# [Description of the task]
Which lines run from the line containing "ரவிசுப்ரமணியன் \| எழுத்தாளர்" through the end of the records below? Reproduce them exactly, and nothing else.

(Dataset entries)
———

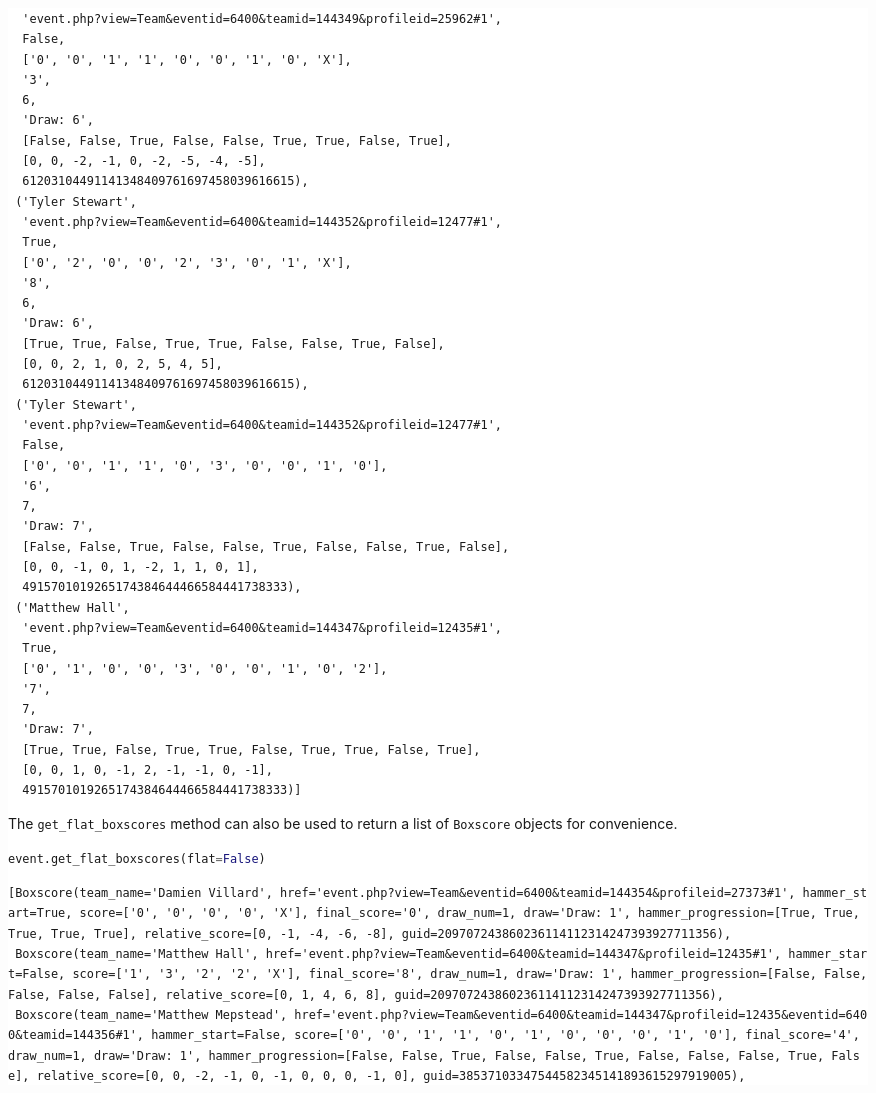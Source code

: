       'event.php?view=Team&eventid=6400&teamid=144349&profileid=25962#1',
      False,
      ['0', '0', '1', '1', '0', '0', '1', '0', 'X'],
      '3',
      6,
      'Draw: 6',
      [False, False, True, False, False, True, True, False, True],
      [0, 0, -2, -1, 0, -2, -5, -4, -5],
      61203104491141348409761697458039616615),
     ('Tyler Stewart',
      'event.php?view=Team&eventid=6400&teamid=144352&profileid=12477#1',
      True,
      ['0', '2', '0', '0', '2', '3', '0', '1', 'X'],
      '8',
      6,
      'Draw: 6',
      [True, True, False, True, True, False, False, True, False],
      [0, 0, 2, 1, 0, 2, 5, 4, 5],
      61203104491141348409761697458039616615),
     ('Tyler Stewart',
      'event.php?view=Team&eventid=6400&teamid=144352&profileid=12477#1',
      False,
      ['0', '0', '1', '1', '0', '3', '0', '0', '1', '0'],
      '6',
      7,
      'Draw: 7',
      [False, False, True, False, False, True, False, False, True, False],
      [0, 0, -1, 0, 1, -2, 1, 1, 0, 1],
      4915701019265174384644466584441738333),
     ('Matthew Hall',
      'event.php?view=Team&eventid=6400&teamid=144347&profileid=12435#1',
      True,
      ['0', '1', '0', '0', '3', '0', '0', '1', '0', '2'],
      '7',
      7,
      'Draw: 7',
      [True, True, False, True, True, False, True, True, False, True],
      [0, 0, 1, 0, -1, 2, -1, -1, 0, -1],
      4915701019265174384644466584441738333)]



The `get_flat_boxscores` method can also be used to return a list of `Boxscore` objects for convenience. 

```python
event.get_flat_boxscores(flat=False)
```




    [Boxscore(team_name='Damien Villard', href='event.php?view=Team&eventid=6400&teamid=144354&profileid=27373#1', hammer_start=True, score=['0', '0', '0', '0', 'X'], final_score='0', draw_num=1, draw='Draw: 1', hammer_progression=[True, True, True, True, True], relative_score=[0, -1, -4, -6, -8], guid=209707243860236114112314247393927711356),
     Boxscore(team_name='Matthew Hall', href='event.php?view=Team&eventid=6400&teamid=144347&profileid=12435#1', hammer_start=False, score=['1', '3', '2', '2', 'X'], final_score='8', draw_num=1, draw='Draw: 1', hammer_progression=[False, False, False, False, False], relative_score=[0, 1, 4, 6, 8], guid=209707243860236114112314247393927711356),
     Boxscore(team_name='Matthew Mepstead', href='event.php?view=Team&eventid=6400&teamid=144347&profileid=12435&eventid=6400&teamid=144356#1', hammer_start=False, score=['0', '0', '1', '1', '0', '1', '0', '0', '0', '1', '0'], final_score='4', draw_num=1, draw='Draw: 1', hammer_progression=[False, False, True, False, False, True, False, False, False, True, False], relative_score=[0, 0, -2, -1, 0, -1, 0, 0, 0, -1, 0], guid=38537103347544582345141893615297919005),
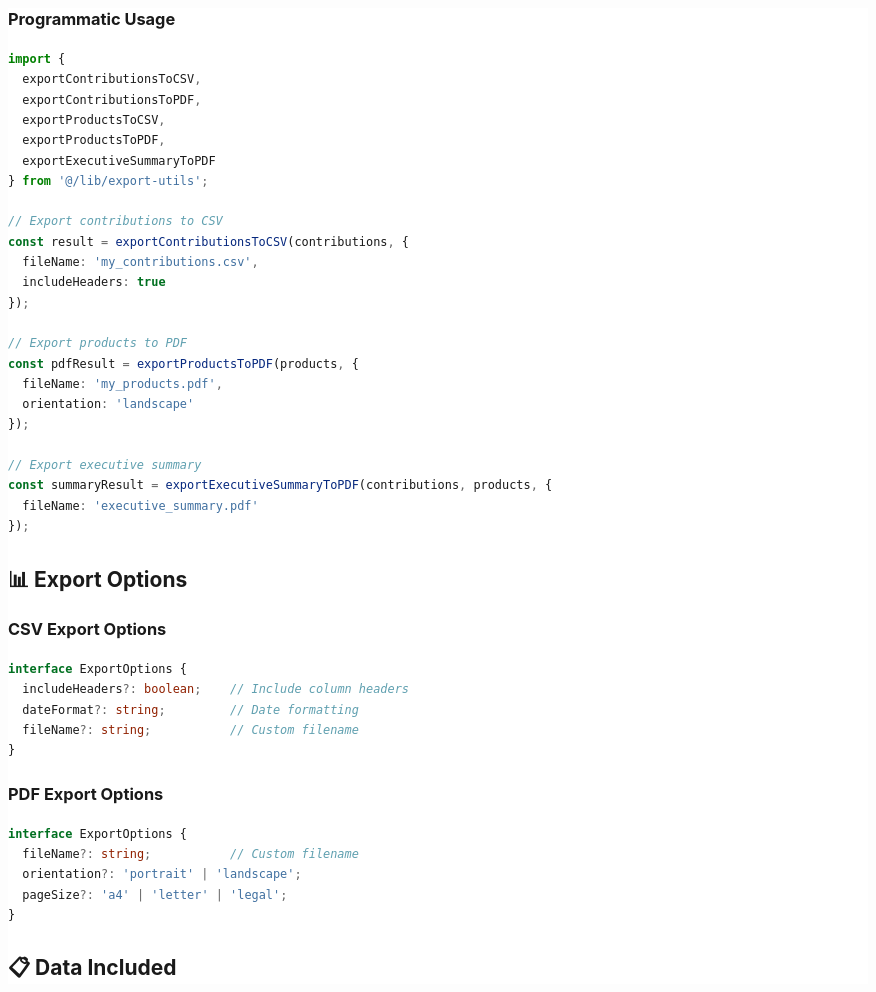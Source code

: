 ### Programmatic Usage

```typescript
import { 
  exportContributionsToCSV, 
  exportContributionsToPDF,
  exportProductsToCSV,
  exportProductsToPDF,
  exportExecutiveSummaryToPDF 
} from '@/lib/export-utils';

// Export contributions to CSV
const result = exportContributionsToCSV(contributions, {
  fileName: 'my_contributions.csv',
  includeHeaders: true
});

// Export products to PDF
const pdfResult = exportProductsToPDF(products, {
  fileName: 'my_products.pdf',
  orientation: 'landscape'
});

// Export executive summary
const summaryResult = exportExecutiveSummaryToPDF(contributions, products, {
  fileName: 'executive_summary.pdf'
});
```

## 📊 Export Options

### CSV Export Options
```typescript
interface ExportOptions {
  includeHeaders?: boolean;    // Include column headers
  dateFormat?: string;         // Date formatting
  fileName?: string;           // Custom filename
}
```

### PDF Export Options
```typescript
interface ExportOptions {
  fileName?: string;           // Custom filename
  orientation?: 'portrait' | 'landscape';
  pageSize?: 'a4' | 'letter' | 'legal';
}
```

## 📋 Data Included
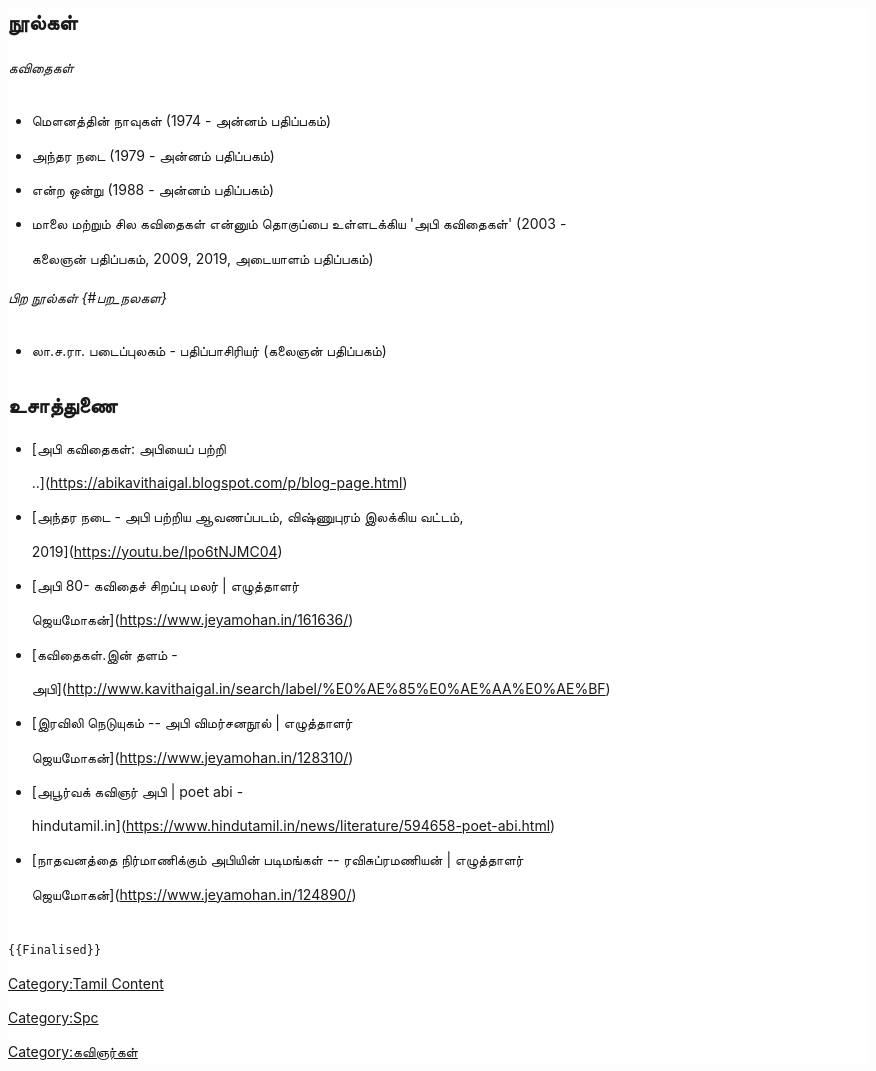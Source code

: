 

## நூல்கள்



###### கவிதைகள்



-   மௌனத்தின் நாவுகள் (1974 - அன்னம் பதிப்பகம்)

-   அந்தர நடை (1979 - அன்னம் பதிப்பகம்)

-   என்ற ஒன்று (1988 - அன்னம் பதிப்பகம்)

-   மாலை மற்றும் சில கவிதைகள் என்னும் தொகுப்பை உள்ளடக்கிய \'அபி கவிதைகள்' (2003 -

    கலைஞன் பதிப்பகம், 2009, 2019, அடையாளம் பதிப்பகம்)



###### பிற நூல்கள் {#பற_நலகள}



-   லா.ச.ரா. படைப்புலகம் - பதிப்பாசிரியர் (கலைஞன் பதிப்பகம்)



## உசாத்துணை



-   [அபி கவிதைகள்: அபியைப் பற்றி

    ..](https://abikavithaigal.blogspot.com/p/blog-page.html)

-   [அந்தர நடை - அபி பற்றிய ஆவணப்படம், விஷ்ணுபுரம் இலக்கிய வட்டம்,

    2019](https://youtu.be/Ipo6tNJMC04)

-   [அபி 80- கவிதைச் சிறப்பு மலர் \| எழுத்தாளர்

    ஜெயமோகன்](https://www.jeyamohan.in/161636/)

-   [கவிதைகள்.இன் தளம் -

    அபி](http://www.kavithaigal.in/search/label/%E0%AE%85%E0%AE%AA%E0%AE%BF)

-   [இரவிலி நெடுயுகம் -- அபி விமர்சனநூல் \| எழுத்தாளர்

    ஜெயமோகன்](https://www.jeyamohan.in/128310/)

-   [அபூர்வக் கவிஞர் அபி \| poet abi -

    hindutamil.in](https://www.hindutamil.in/news/literature/594658-poet-abi.html)

-   [நாதவனத்தை நிர்மாணிக்கும் அபியின் படிமங்கள் -- ரவிசுப்ரமணியன் \| எழுத்தாளர்

    ஜெயமோகன்](https://www.jeyamohan.in/124890/)



```{=mediawiki}

{{Finalised}}

```

[Category:Tamil Content](Category:Tamil_Content "wikilink")

[Category:Spc](Category:Spc "wikilink")

[Category:கவிஞர்கள்](Category:கவிஞர்கள் "wikilink")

———

# [Task output]
-   [நாதவனத்தை நிர்மாணிக்கும் அபியின் படிமங்கள் -- ரவிசுப்ரமணியன் \| எழுத்தாளர்

    ஜெயமோகன்](https://www.jeyamohan.in/124890/)



```{=mediawiki}

{{Finalised}}

```

[Category:Tamil Content](Category:Tamil_Content "wikilink")

[Category:Spc](Category:Spc "wikilink")

[Category:கவிஞர்கள்](Category:கவிஞர்கள் "wikilink")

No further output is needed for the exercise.